We have deployed terway in our oversea Kubernetes cluster and are migrating out legacy jobs into this cluster. But we hit some issues in the meantime. when we move a deployment into this cluster, which handles an extremely high number of simultaneously active connections and has a high QPS, we found the network latency become high sometimes. After digging into this problem, we found the softIRQ is high and is almost distributed at a sole CPU core.

image

As we always tune our host network parameter before the host is added into Kubernetes cluster, this issue seems really wired. Then we found the newly-created network interface's RPS parameter is not been touched and has the default value: 00000000. we thought this might be the reason. so we made a test with the network interface's receive queue RPS has 00000000 and ffffffff value separately. then we got our softIRQ distribution metrics as below.

image
(note: this metric is generated in a test cluster, so the peak of softIRQ is not as high as production environment )

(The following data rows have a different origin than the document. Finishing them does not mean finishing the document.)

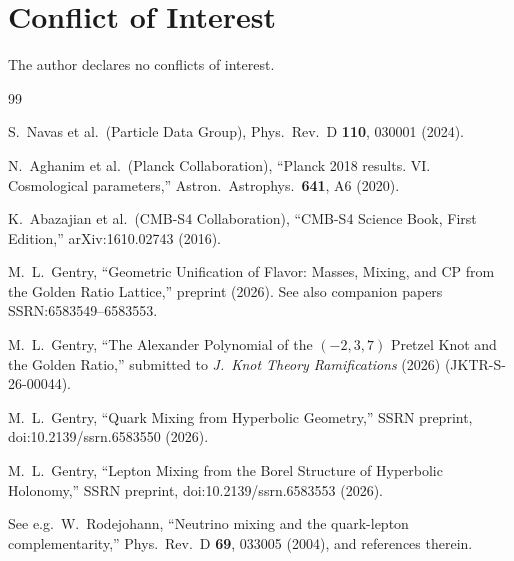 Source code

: \documentclass[12pt]{article}
\theoremstyle{definition}
\begin{document}
\section*{Conflict of Interest}
The author declares no conflicts of interest.

\begin{thebibliography}{99}

  S.~Navas et al.\ (Particle Data Group),
  Phys.\ Rev.\ D \textbf{110}, 030001 (2024).

  N.~Aghanim et al.\ (Planck Collaboration),
  ``Planck 2018 results. VI. Cosmological parameters,''
  Astron.\ Astrophys.\ \textbf{641}, A6 (2020).

  K.~Abazajian et al.\ (CMB-S4 Collaboration),
  ``CMB-S4 Science Book, First Edition,''
  arXiv:1610.02743 (2016).

  M.~L.~Gentry,
  ``Geometric Unification of Flavor: Masses, Mixing, and CP
  from the Golden Ratio Lattice,''
  preprint (2026). See also companion papers SSRN:6583549--6583553.

  M.~L.~Gentry,
  ``The Alexander Polynomial of the $(-2,3,7)$ Pretzel Knot
  and the Golden Ratio,''
  submitted to \textit{J.\ Knot Theory Ramifications} (2026)
  (JKTR-S-26-00044).

  M.~L.~Gentry,
  ``Quark Mixing from Hyperbolic Geometry,''
  SSRN preprint, doi:10.2139/ssrn.6583550 (2026).

  M.~L.~Gentry,
  ``Lepton Mixing from the Borel Structure of Hyperbolic Holonomy,''
  SSRN preprint, doi:10.2139/ssrn.6583553 (2026).

  See e.g.\ W.~Rodejohann,
  ``Neutrino mixing and the quark-lepton complementarity,''
  Phys.\ Rev.\ D \textbf{69}, 033005 (2004), and references therein.

\end{thebibliography}
\end{document}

As we can see, the RPS parameter in /sys/class/net/eth*/queues/rx-*/rps_cpus can greatly affect the distribution of softIRQ in each CPU core and the performance of network, we should carefully tune this parameter for each network interface.
The network card is created by terway dynamically and other applications can hardly detect the creation/deletion event in time, So maybe terway should have this ability naturally.

Do we have any ideas about adding this feature in terway?

@gaorong see detail in https://help.aliyun.com/document_detail/52559.html to distribute the softIRQ.

This can be setting in ECS OS by install the ecs_mq service: https://help.aliyun.com/document_detail/52559.html.

close this now and wait for more evidence.